TASK STATEMENT –
Take every line containing "AdaBoost" out of the records.

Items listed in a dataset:
=== Begin Enclosure ===
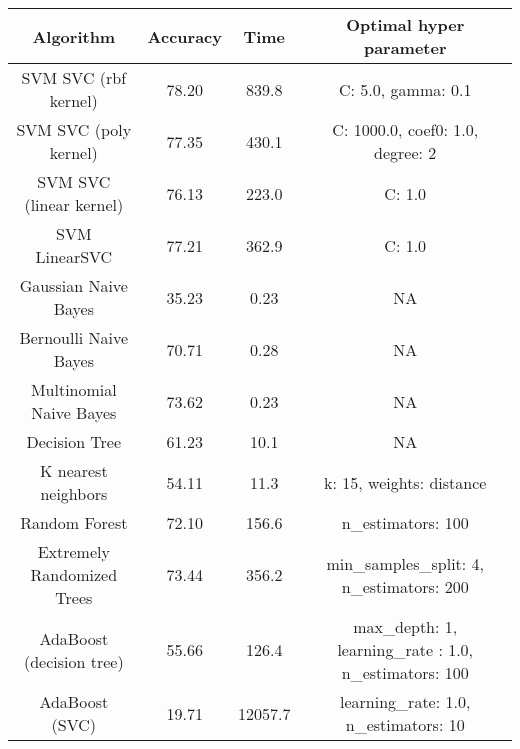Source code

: \begin{table}
\begin{center}
	\begin{tabular}{c|c|c|c}
    \hline
	     Algorithm   & Accuracy & Time & Optimal hyper parameter\\
         \hline
         SVM SVC (rbf kernel)   & 78.20  & 839.8 & C: 5.0, gamma: 0.1\\
         \hline
         SVM SVC (poly kernel)  & 77.35  & 430.1 & C: 1000.0, coef0: 1.0, degree: 2\\
         \hline
         SVM SVC (linear kernel)   &  76.13  & 223.0 & C: 1.0\\
         \hline
         SVM LinearSVC    &  77.21   &362.9  & C: 1.0\\
         \hline
         \hline
         Gaussian Naive Bayes & 35.23 & 0.23 & NA \\
         \hline
         Bernoulli Naive Bayes &   70.71    & 0.28  & NA \\
         \hline
         Multinomial Naive Bayes & 73.62 	& 0.23  & NA \\
         \hline
         \hline
         Decision Tree &  61.23 & 10.1 & NA \\
         \hline
         \hline
         K nearest neighbors & 54.11 & 11.3 & k: 15, weights:  distance\\
         \hline
         \hline
         Random Forest & 72.10 & 156.6 & n\_estimators: 100\\
         \hline
         Extremely Randomized Trees & 73.44 & 356.2 &
         min\_samples\_split: 4,
         n\_estimators: 200 \\
         \hline
         AdaBoost (decision tree) & 55.66 & 126.4 & max\_depth: 1, learning\_rate : 1.0, n\_estimators: 100\\
         \hline
         AdaBoost (SVC) & 19.71 & 12057.7 & learning\_rate: 1.0,
         n\_estimators: 10\\
         \hline
          \end{tabular}
\end{center}
\end{table}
=== End Enclosure ===
ANSWER –
         AdaBoost (decision tree) & 55.66 & 126.4 & max\_depth: 1, learning\_rate : 1.0, n\_estimators: 100\\
         AdaBoost (SVC) & 19.71 & 12057.7 & learning\_rate: 1.0,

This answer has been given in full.